While this law was the one that took all media attention, Hollande’s term was marked by France’s controversial involvement in Mali, Syria and Iraq, as well as two terrorist attacks that choked French political opinion in January and November 2015, against Charlie Hebdo’s journalists and the Bataclan. These events left a lasting mark on France’s political life and marked a securitization turn with Hollande declaring a State of Urgency shortly after.

While Hollande did his best to direct media attention of liberal and progressist societal measures (such as ratifying the Paris Agreement), his harsh economic policy and his willingness to restructure Labor law in France made him increasingly unpopular, to a point where he renounced on the idea of pursuing a second term – he was the first ever elected president to give up on being reelected.
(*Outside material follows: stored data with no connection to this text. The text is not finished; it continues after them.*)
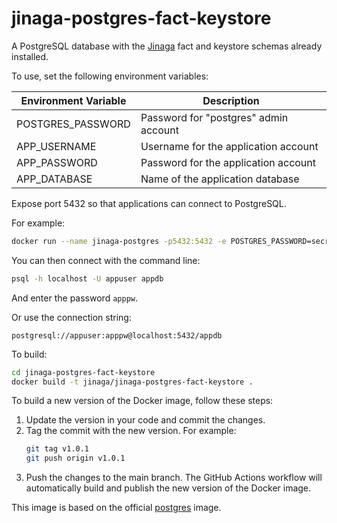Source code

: # jinaga-postgres-fact-keystore

A PostgreSQL database with the [Jinaga](https://jinaga.com) fact and keystore schemas already installed.

To use, set the following environment variables:

| Environment Variable | Description                           |
| -------------------- | ------------------------------------- |
| POSTGRES_PASSWORD    | Password for "postgres" admin account |
| APP_USERNAME         | Username for the application account  |
| APP_PASSWORD         | Password for the application account  |
| APP_DATABASE         | Name of the application database      |

Expose port 5432 so that applications can connect to PostgreSQL.

For example:

```bash
docker run --name jinaga-postgres -p5432:5432 -e POSTGRES_PASSWORD=secretpw -e APP_USERNAME=appuser -e APP_PASSWORD=apppw -e APP_DATABASE=appdb jinaga/jinaga-postgres-fact-keystore
```

You can then connect with the command line:

```bash
psql -h localhost -U appuser appdb
```

And enter the password `apppw`.

Or use the connection string:

```
postgresql://appuser:apppw@localhost:5432/appdb
```

To build:

```bash
cd jinaga-postgres-fact-keystore
docker build -t jinaga/jinaga-postgres-fact-keystore .
```

To build a new version of the Docker image, follow these steps:

1. Update the version in your code and commit the changes.
2. Tag the commit with the new version. For example:
    ```bash
    git tag v1.0.1
    git push origin v1.0.1
    ```
3. Push the changes to the main branch. The GitHub Actions workflow will automatically build and publish the new version of the Docker image.

This image is based on the official [postgres](https://hub.docker.com/_/postgres) image.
8. Emmanuel Macron (born in 1977)

current President Emmanuel Macron, Picture by the office of the President of Mexico on Wikimedia Commons

Number of terms completed as French president: 1 term so far (2017 to 2022, expectedly)

And that brings us to our current French president, the infamous Emmanuel Macron. He was elected in 2017 against Marine Le Pen, the second far-right candidate of the Front National to ever make it to the second turn (first one was her father Jean-Marie Le Pen against Jacques Chirac in 2002; see #5).

To be elected, Emmanuel Macron founded his own political party (La République en Marche), which aimed at transcending France’s bipartisan political divide between left and right.

Even though Emmanuel Macron has only served two years in office so far, his term has been exceptionally agitated. His anti-terrorism law has faced popular backlash; and so did his reform of the Labor code in France.

However, the most marking event of his term yet has been the Gilets Jaunes uprisings that started in October 2018 to protest Macron’s economical policy that disfavored working class in favor of an increased privatization of France’s key public services. The uprising was one of the most important of the last few years in France, and resulted in Macron announcing a series of measures to quell the protests (one of the most symbolic being the suppression of the ENA, Ecole Nationale d’Administration, one of France’s most elitist schools that aimed at educating France’s political and administrative leaders).

This quick recap is now over, I hope it was useful to you! French politics have always been fascinating to me and as a twenty-something French student living in Paris, politics are always part of our everyday conversations with my friends and coworkers.